= Data for this exercise =
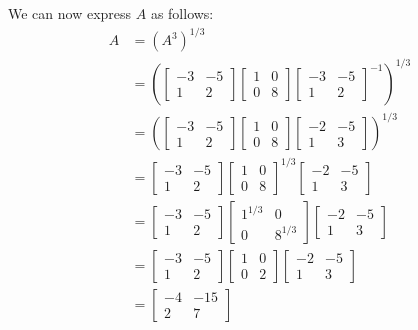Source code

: \documentclass{article}
\begin{document}
We can now express $A$ as follows:
\begin{align*}
  A&=(A^3)^{1/3}\\
  &=\left(\begin{bmatrix}
    -3&-5\\1&2
  \end{bmatrix}\begin{bmatrix}
    1&0\\0&8
  \end{bmatrix}\begin{bmatrix}
    -3&-5\\1&2
  \end{bmatrix}^{-1}\right)^{1/3}\tag{eigendecomposition}\\
  &=\left(\begin{bmatrix}
    -3&-5\\1&2
  \end{bmatrix}\begin{bmatrix}
    1&0\\0&8
  \end{bmatrix}\begin{bmatrix}
    -2&-5\\1&3
  \end{bmatrix}\right)^{1/3}\tag{inverse of a $2\times2$ matrix}\\
  &=\begin{bmatrix}
    -3&-5\\1&2
  \end{bmatrix}\begin{bmatrix}
    1&0\\0&8
  \end{bmatrix}^{1/3}\begin{bmatrix}
    -2&-5\\1&3
  \end{bmatrix}\tag{$n$th power of an eigendecomposition}\\
  &=\begin{bmatrix}
    -3&-5\\1&2
  \end{bmatrix}\begin{bmatrix}
    1^{1/3}&0\\0&8^{1/3}
  \end{bmatrix}\begin{bmatrix}
    -2&-5\\1&3
  \end{bmatrix}\tag{$n$th power of a diagonal matrix}\\
  &=\begin{bmatrix}
    -3&-5\\1&2
  \end{bmatrix}\begin{bmatrix}
    1&0\\0&2
  \end{bmatrix}\begin{bmatrix}
    -2&-5\\1&3
  \end{bmatrix}\\
  &=\begin{bmatrix}
    -4&-15\\2&7
  \end{bmatrix}
\end{align*}
\end{document}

= Requirement =
Taking each record in turn, retype it exactly and drop any picture.

= Solution below =
Source code

: \documentclass{article}
\begin{document}
We can now express $A$ as follows:
\begin{align*}
  A&=(A^3)^{1/3}\\
  &=\left(\begin{bmatrix}
    -3&-5\\1&2
  \end{bmatrix}\begin{bmatrix}
    1&0\\0&8
  \end{bmatrix}\begin{bmatrix}
    -3&-5\\1&2
  \end{bmatrix}^{-1}\right)^{1/3}\tag{eigendecomposition}\\
  &=\left(\begin{bmatrix}
    -3&-5\\1&2
  \end{bmatrix}\begin{bmatrix}
    1&0\\0&8
  \end{bmatrix}\begin{bmatrix}
    -2&-5\\1&3
  \end{bmatrix}\right)^{1/3}\tag{inverse of a $2\times2$ matrix}\\
  &=\begin{bmatrix}
    -3&-5\\1&2
  \end{bmatrix}\begin{bmatrix}
    1&0\\0&8
  \end{bmatrix}^{1/3}\begin{bmatrix}
    -2&-5\\1&3
  \end{bmatrix}\tag{$n$th power of an eigendecomposition}\\
  &=\begin{bmatrix}
    -3&-5\\1&2
  \end{bmatrix}\begin{bmatrix}
    1^{1/3}&0\\0&8^{1/3}
  \end{bmatrix}\begin{bmatrix}
    -2&-5\\1&3
  \end{bmatrix}\tag{$n$th power of a diagonal matrix}\\
  &=\begin{bmatrix}
    -3&-5\\1&2
  \end{bmatrix}\begin{bmatrix}
    1&0\\0&2
  \end{bmatrix}\begin{bmatrix}
    -2&-5\\1&3
  \end{bmatrix}\\
  &=\begin{bmatrix}
    -4&-15\\2&7
  \end{bmatrix}
\end{align*}
\end{document}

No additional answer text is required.